Go through the records and transcribe them exactly, passing over any picture.
(Beginning of Provided data)
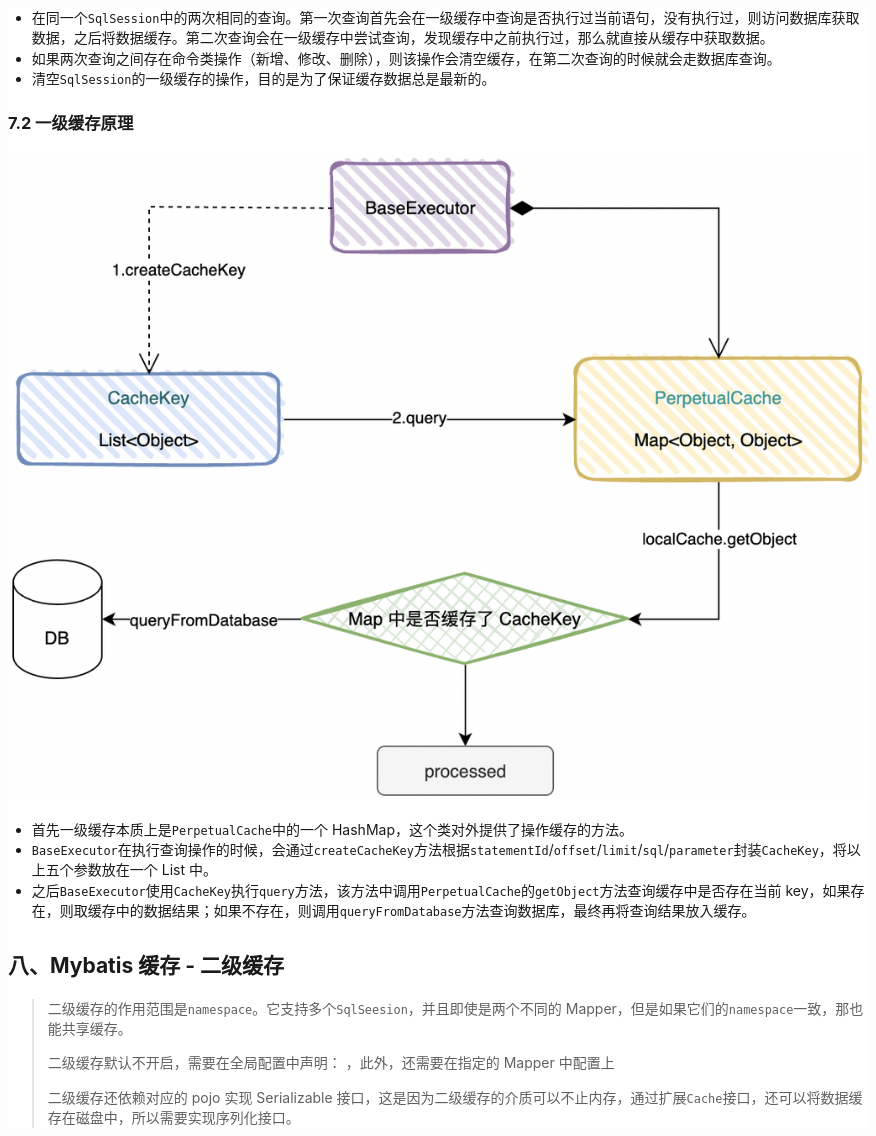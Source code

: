 - 在同一个`SqlSession`中的两次相同的查询。第一次查询首先会在一级缓存中查询是否执行过当前语句，没有执行过，则访问数据库获取数据，之后将数据缓存。第二次查询会在一级缓存中尝试查询，发现缓存中之前执行过，那么就直接从缓存中获取数据。
- 如果两次查询之间存在命令类操作（新增、修改、删除），则该操作会清空缓存，在第二次查询的时候就会走数据库查询。
- 清空`SqlSession`的一级缓存的操作，目的是为了保证缓存数据总是最新的。

### 7.2 一级缓存原理

![image-20220609110037580](../images/image-20220609110037580.png)

- 首先一级缓存本质上是`PerpetualCache`中的一个 HashMap，这个类对外提供了操作缓存的方法。
- `BaseExecutor`在执行查询操作的时候，会通过`createCacheKey`方法根据`statementId`/`offset`/`limit`/`sql`/`parameter`封装`CacheKey`，将以上五个参数放在一个 List 中。
- 之后`BaseExecutor`使用`CacheKey`执行`query`方法，该方法中调用`PerpetualCache`的`getObject`方法查询缓存中是否存在当前 key，如果存在，则取缓存中的数据结果；如果不存在，则调用`queryFromDatabase`方法查询数据库，最终再将查询结果放入缓存。

## 八、Mybatis 缓存 - 二级缓存

> 二级缓存的作用范围是`namespace`。它支持多个`SqlSeesion`，并且即使是两个不同的 Mapper，但是如果它们的`namespace`一致，那也能共享缓存。
>
> 二级缓存默认不开启，需要在全局配置中声明：<setting name="cacheEnabled" value="true"/> ，此外，还需要在指定的 Mapper 中配置上 <cache />
>
> 二级缓存还依赖对应的 pojo 实现 Serializable 接口，这是因为二级缓存的介质可以不止内存，通过扩展`Cache`接口，还可以将数据缓存在磁盘中，所以需要实现序列化接口。

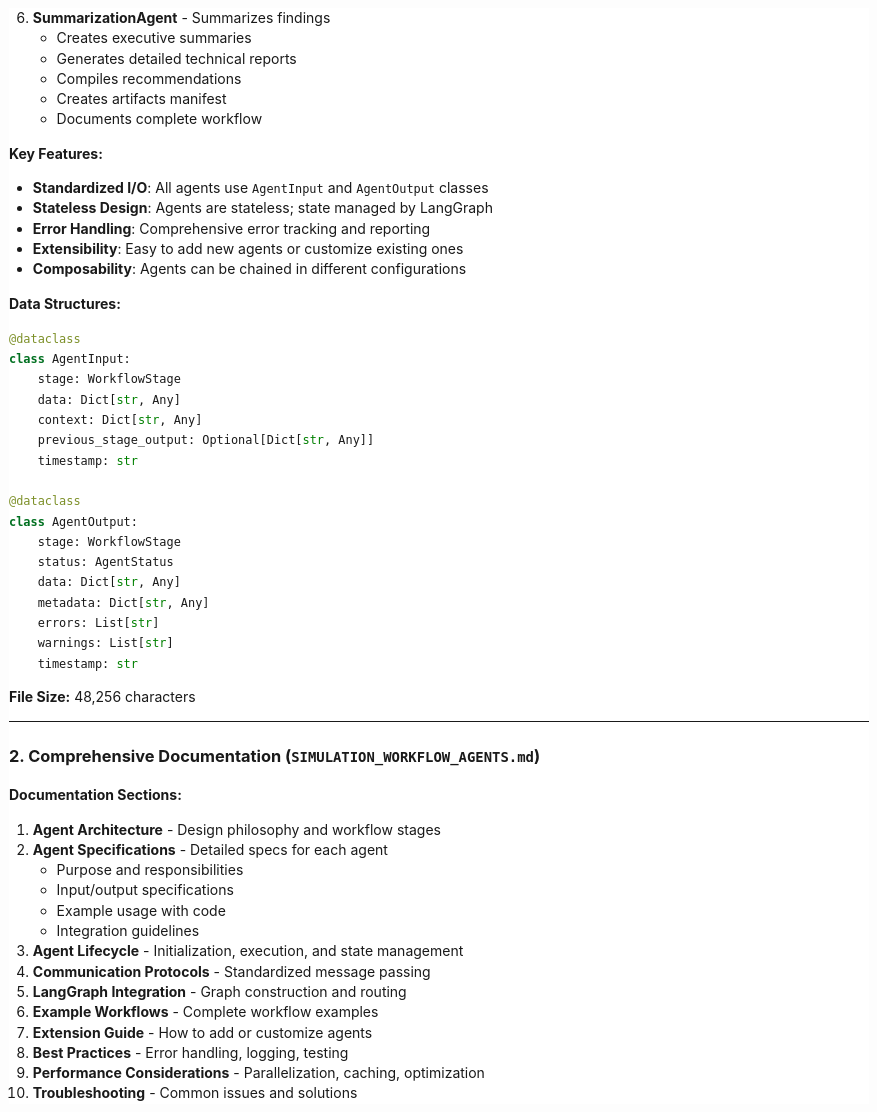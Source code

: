 6. **SummarizationAgent** - Summarizes findings
   - Creates executive summaries
   - Generates detailed technical reports
   - Compiles recommendations
   - Creates artifacts manifest
   - Documents complete workflow

**Key Features:**

- **Standardized I/O**: All agents use `AgentInput` and `AgentOutput` classes
- **Stateless Design**: Agents are stateless; state managed by LangGraph
- **Error Handling**: Comprehensive error tracking and reporting
- **Extensibility**: Easy to add new agents or customize existing ones
- **Composability**: Agents can be chained in different configurations

**Data Structures:**

```python
@dataclass
class AgentInput:
    stage: WorkflowStage
    data: Dict[str, Any]
    context: Dict[str, Any]
    previous_stage_output: Optional[Dict[str, Any]]
    timestamp: str

@dataclass
class AgentOutput:
    stage: WorkflowStage
    status: AgentStatus
    data: Dict[str, Any]
    metadata: Dict[str, Any]
    errors: List[str]
    warnings: List[str]
    timestamp: str
```

**File Size:** 48,256 characters

---

### 2. Comprehensive Documentation (`SIMULATION_WORKFLOW_AGENTS.md`)

**Documentation Sections:**

1. **Agent Architecture** - Design philosophy and workflow stages
2. **Agent Specifications** - Detailed specs for each agent
   - Purpose and responsibilities
   - Input/output specifications
   - Example usage with code
   - Integration guidelines
3. **Agent Lifecycle** - Initialization, execution, and state management
4. **Communication Protocols** - Standardized message passing
5. **LangGraph Integration** - Graph construction and routing
6. **Example Workflows** - Complete workflow examples
7. **Extension Guide** - How to add or customize agents
8. **Best Practices** - Error handling, logging, testing
9. **Performance Considerations** - Parallelization, caching, optimization
10. **Troubleshooting** - Common issues and solutions

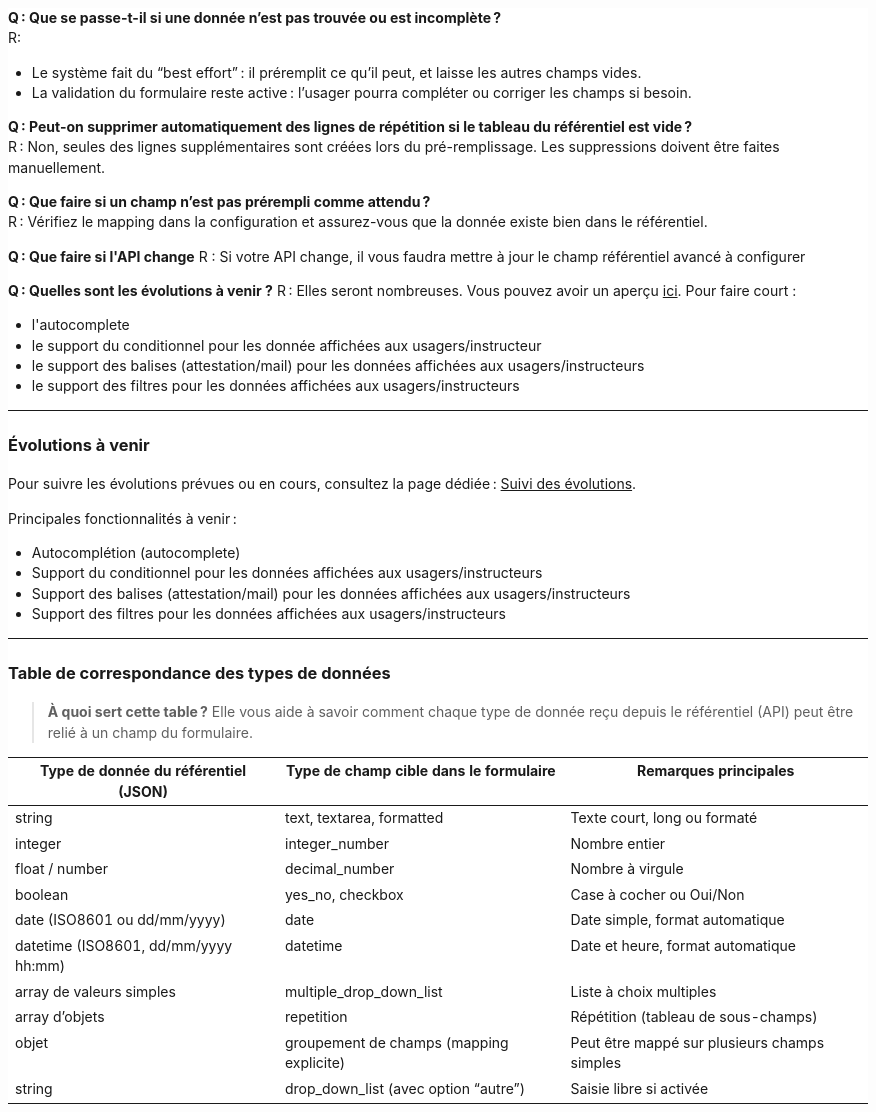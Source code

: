 **Q : Que se passe-t-il si une donnée n’est pas trouvée ou est incomplète ?**\
R:

* Le système fait du “best effort” : il préremplit ce qu’il peut, et laisse les autres champs vides.
* La validation du formulaire reste active : l’usager pourra compléter ou corriger les champs si besoin.

**Q : Peut-on supprimer automatiquement des lignes de répétition si le tableau du référentiel est vide ?**\
R : Non, seules des lignes supplémentaires sont créées lors du pré-remplissage. Les suppressions doivent être faites manuellement.

**Q : Que faire si un champ n’est pas prérempli comme attendu ?**\
R : Vérifiez le mapping dans la configuration et assurez-vous que la donnée existe bien dans le référentiel.

**Q : Que faire si l'API change** R : Si votre API change, il vous faudra mettre à jour le champ référentiel avancé à configurer

**Q : Quelles sont les évolutions à venir ?** R : Elles seront nombreuses. Vous pouvez avoir un aperçu [ici](https://github.com/demarches-simplifiees/demarches-simplifiees.fr/issues/11161). Pour faire court :

* l'autocomplete
* le support du conditionnel pour les donnée affichées aux usagers/instructeur
* le support des balises (attestation/mail) pour les données affichées aux usagers/instructeurs
* le support des filtres pour les données affichées aux usagers/instructeurs

***

### Évolutions à venir

Pour suivre les évolutions prévues ou en cours, consultez la page dédiée : [Suivi des évolutions](https://github.com/demarches-simplifiees/demarches-simplifiees.fr/issues/11161).

Principales fonctionnalités à venir :

* Autocomplétion (autocomplete)
* Support du conditionnel pour les données affichées aux usagers/instructeurs
* Support des balises (attestation/mail) pour les données affichées aux usagers/instructeurs
* Support des filtres pour les données affichées aux usagers/instructeurs

***

### Table de correspondance des types de données

> **À quoi sert cette table ?** Elle vous aide à savoir comment chaque type de donnée reçu depuis le référentiel (API) peut être relié à un champ du formulaire.

| **Type de donnée du référentiel (JSON)** | **Type de champ cible dans le formulaire** | **Remarques principales**                    |
| ---------------------------------------- | ------------------------------------------ | -------------------------------------------- |
| string                                   | text, textarea, formatted                  | Texte court, long ou formaté                 |
| integer                                  | integer\_number                            | Nombre entier                                |
| float / number                           | decimal\_number                            | Nombre à virgule                             |
| boolean                                  | yes\_no, checkbox                          | Case à cocher ou Oui/Non                     |
| date (ISO8601 ou dd/mm/yyyy)             | date                                       | Date simple, format automatique              |
| datetime (ISO8601, dd/mm/yyyy hh:mm)     | datetime                                   | Date et heure, format automatique            |
| array de valeurs simples                 | multiple\_drop\_down\_list                 | Liste à choix multiples                      |
| array d’objets                           | repetition                                 | Répétition (tableau de sous-champs)          |
| objet                                    | groupement de champs (mapping explicite)   | Peut être mappé sur plusieurs champs simples |
| string                                   | drop\_down\_list (avec option “autre”)     | Saisie libre si activée                      |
(End of Provided data)
Solution for this task:
Source code

: - 在同一个`SqlSession`中的两次相同的查询。第一次查询首先会在一级缓存中查询是否执行过当前语句，没有执行过，则访问数据库获取数据，之后将数据缓存。第二次查询会在一级缓存中尝试查询，发现缓存中之前执行过，那么就直接从缓存中获取数据。
- 如果两次查询之间存在命令类操作（新增、修改、删除），则该操作会清空缓存，在第二次查询的时候就会走数据库查询。
- 清空`SqlSession`的一级缓存的操作，目的是为了保证缓存数据总是最新的。

### 7.2 一级缓存原理

![image-20220609110037580](../images/image-20220609110037580.png)

- 首先一级缓存本质上是`PerpetualCache`中的一个 HashMap，这个类对外提供了操作缓存的方法。
- `BaseExecutor`在执行查询操作的时候，会通过`createCacheKey`方法根据`statementId`/`offset`/`limit`/`sql`/`parameter`封装`CacheKey`，将以上五个参数放在一个 List 中。
- 之后`BaseExecutor`使用`CacheKey`执行`query`方法，该方法中调用`PerpetualCache`的`getObject`方法查询缓存中是否存在当前 key，如果存在，则取缓存中的数据结果；如果不存在，则调用`queryFromDatabase`方法查询数据库，最终再将查询结果放入缓存。

## 八、Mybatis 缓存 - 二级缓存

> 二级缓存的作用范围是`namespace`。它支持多个`SqlSeesion`，并且即使是两个不同的 Mapper，但是如果它们的`namespace`一致，那也能共享缓存。
>
> 二级缓存默认不开启，需要在全局配置中声明：<setting name="cacheEnabled" value="true"/> ，此外，还需要在指定的 Mapper 中配置上 <cache />
>
> 二级缓存还依赖对应的 pojo 实现 Serializable 接口，这是因为二级缓存的介质可以不止内存，通过扩展`Cache`接口，还可以将数据缓存在磁盘中，所以需要实现序列化接口。

Source code

: 6. **SummarizationAgent** - Summarizes findings
   - Creates executive summaries
   - Generates detailed technical reports
   - Compiles recommendations
   - Creates artifacts manifest
   - Documents complete workflow

**Key Features:**

- **Standardized I/O**: All agents use `AgentInput` and `AgentOutput` classes
- **Stateless Design**: Agents are stateless; state managed by LangGraph
- **Error Handling**: Comprehensive error tracking and reporting
- **Extensibility**: Easy to add new agents or customize existing ones
- **Composability**: Agents can be chained in different configurations

**Data Structures:**

```python
@dataclass
class AgentInput:
    stage: WorkflowStage
    data: Dict[str, Any]
    context: Dict[str, Any]
    previous_stage_output: Optional[Dict[str, Any]]
    timestamp: str

@dataclass
class AgentOutput:
    stage: WorkflowStage
    status: AgentStatus
    data: Dict[str, Any]
    metadata: Dict[str, Any]
    errors: List[str]
    warnings: List[str]
    timestamp: str
```

**File Size:** 48,256 characters

---

### 2. Comprehensive Documentation (`SIMULATION_WORKFLOW_AGENTS.md`)

**Documentation Sections:**

1. **Agent Architecture** - Design philosophy and workflow stages
2. **Agent Specifications** - Detailed specs for each agent
   - Purpose and responsibilities
   - Input/output specifications
   - Example usage with code
   - Integration guidelines
3. **Agent Lifecycle** - Initialization, execution, and state management
4. **Communication Protocols** - Standardized message passing
5. **LangGraph Integration** - Graph construction and routing
6. **Example Workflows** - Complete workflow examples
7. **Extension Guide** - How to add or customize agents
8. **Best Practices** - Error handling, logging, testing
9. **Performance Considerations** - Parallelization, caching, optimization
10. **Troubleshooting** - Common issues and solutions

Source code

: **Q : Que se passe-t-il si une donnée n’est pas trouvée ou est incomplète ?**\
R:

* Le système fait du “best effort” : il préremplit ce qu’il peut, et laisse les autres champs vides.
* La validation du formulaire reste active : l’usager pourra compléter ou corriger les champs si besoin.

**Q : Peut-on supprimer automatiquement des lignes de répétition si le tableau du référentiel est vide ?**\
R : Non, seules des lignes supplémentaires sont créées lors du pré-remplissage. Les suppressions doivent être faites manuellement.

**Q : Que faire si un champ n’est pas prérempli comme attendu ?**\
R : Vérifiez le mapping dans la configuration et assurez-vous que la donnée existe bien dans le référentiel.

**Q : Que faire si l'API change** R : Si votre API change, il vous faudra mettre à jour le champ référentiel avancé à configurer

**Q : Quelles sont les évolutions à venir ?** R : Elles seront nombreuses. Vous pouvez avoir un aperçu [ici](https://github.com/demarches-simplifiees/demarches-simplifiees.fr/issues/11161). Pour faire court :

* l'autocomplete
* le support du conditionnel pour les donnée affichées aux usagers/instructeur
* le support des balises (attestation/mail) pour les données affichées aux usagers/instructeurs
* le support des filtres pour les données affichées aux usagers/instructeurs

***

### Évolutions à venir

Pour suivre les évolutions prévues ou en cours, consultez la page dédiée : [Suivi des évolutions](https://github.com/demarches-simplifiees/demarches-simplifiees.fr/issues/11161).

Principales fonctionnalités à venir :

* Autocomplétion (autocomplete)
* Support du conditionnel pour les données affichées aux usagers/instructeurs
* Support des balises (attestation/mail) pour les données affichées aux usagers/instructeurs
* Support des filtres pour les données affichées aux usagers/instructeurs

***

### Table de correspondance des types de données

> **À quoi sert cette table ?** Elle vous aide à savoir comment chaque type de donnée reçu depuis le référentiel (API) peut être relié à un champ du formulaire.

| **Type de donnée du référentiel (JSON)** | **Type de champ cible dans le formulaire** | **Remarques principales**                    |
| ---------------------------------------- | ------------------------------------------ | -------------------------------------------- |
| string                                   | text, textarea, formatted                  | Texte court, long ou formaté                 |
| integer                                  | integer\_number                            | Nombre entier                                |
| float / number                           | decimal\_number                            | Nombre à virgule                             |
| boolean                                  | yes\_no, checkbox                          | Case à cocher ou Oui/Non                     |
| date (ISO8601 ou dd/mm/yyyy)             | date                                       | Date simple, format automatique              |
| datetime (ISO8601, dd/mm/yyyy hh:mm)     | datetime                                   | Date et heure, format automatique            |
| array de valeurs simples                 | multiple\_drop\_down\_list                 | Liste à choix multiples                      |
| array d’objets                           | repetition                                 | Répétition (tableau de sous-champs)          |
| objet                                    | groupement de champs (mapping explicite)   | Peut être mappé sur plusieurs champs simples |
| string                                   | drop\_down\_list (avec option “autre”)     | Saisie libre si activée                      |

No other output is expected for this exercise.